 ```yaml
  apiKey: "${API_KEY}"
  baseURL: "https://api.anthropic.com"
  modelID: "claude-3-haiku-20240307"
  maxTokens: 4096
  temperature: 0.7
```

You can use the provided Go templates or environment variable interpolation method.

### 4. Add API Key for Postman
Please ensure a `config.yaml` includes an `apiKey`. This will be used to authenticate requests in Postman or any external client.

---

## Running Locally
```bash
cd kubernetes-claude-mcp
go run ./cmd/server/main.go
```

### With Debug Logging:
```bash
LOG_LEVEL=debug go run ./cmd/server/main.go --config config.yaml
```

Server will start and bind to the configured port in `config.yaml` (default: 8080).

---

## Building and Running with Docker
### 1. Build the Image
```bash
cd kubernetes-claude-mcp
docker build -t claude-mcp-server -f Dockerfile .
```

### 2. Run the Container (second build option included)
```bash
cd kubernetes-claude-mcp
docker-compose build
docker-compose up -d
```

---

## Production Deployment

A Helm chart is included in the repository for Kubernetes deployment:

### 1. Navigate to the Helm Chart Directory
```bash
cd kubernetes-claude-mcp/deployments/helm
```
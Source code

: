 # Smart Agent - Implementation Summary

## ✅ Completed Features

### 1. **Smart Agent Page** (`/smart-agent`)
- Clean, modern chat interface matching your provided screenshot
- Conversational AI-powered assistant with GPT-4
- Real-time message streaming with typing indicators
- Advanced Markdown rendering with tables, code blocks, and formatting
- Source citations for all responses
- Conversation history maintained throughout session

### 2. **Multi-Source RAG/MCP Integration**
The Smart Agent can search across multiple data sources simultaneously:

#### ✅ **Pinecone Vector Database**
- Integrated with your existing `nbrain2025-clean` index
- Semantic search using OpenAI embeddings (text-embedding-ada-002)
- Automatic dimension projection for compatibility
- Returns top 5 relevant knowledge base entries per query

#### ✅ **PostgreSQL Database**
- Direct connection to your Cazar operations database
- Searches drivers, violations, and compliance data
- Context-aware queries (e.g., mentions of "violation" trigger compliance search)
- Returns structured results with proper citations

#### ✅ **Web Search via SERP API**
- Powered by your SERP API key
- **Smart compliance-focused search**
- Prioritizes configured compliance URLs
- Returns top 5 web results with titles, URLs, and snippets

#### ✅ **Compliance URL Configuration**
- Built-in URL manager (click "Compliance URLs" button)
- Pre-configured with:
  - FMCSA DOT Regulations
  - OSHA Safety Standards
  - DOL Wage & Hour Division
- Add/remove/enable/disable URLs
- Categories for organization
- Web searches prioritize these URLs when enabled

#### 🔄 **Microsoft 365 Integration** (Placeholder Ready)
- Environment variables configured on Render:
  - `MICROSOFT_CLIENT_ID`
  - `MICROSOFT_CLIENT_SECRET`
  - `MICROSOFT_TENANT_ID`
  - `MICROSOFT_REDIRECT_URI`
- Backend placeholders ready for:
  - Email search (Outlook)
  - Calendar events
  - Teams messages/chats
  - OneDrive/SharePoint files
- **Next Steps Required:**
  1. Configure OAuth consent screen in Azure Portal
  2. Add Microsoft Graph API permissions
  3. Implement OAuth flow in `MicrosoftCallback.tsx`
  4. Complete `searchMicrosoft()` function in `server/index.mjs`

** WHAT THE TASK ASKS **
If a line in the records above holds the string "Agent", copy it out.

** SOLUTION TO THE PROBLEM **
: # Smart Agent - Implementation Summary
### 1. **Smart Agent Page** (`/smart-agent`)
The Smart Agent can search across multiple data sources simultaneously:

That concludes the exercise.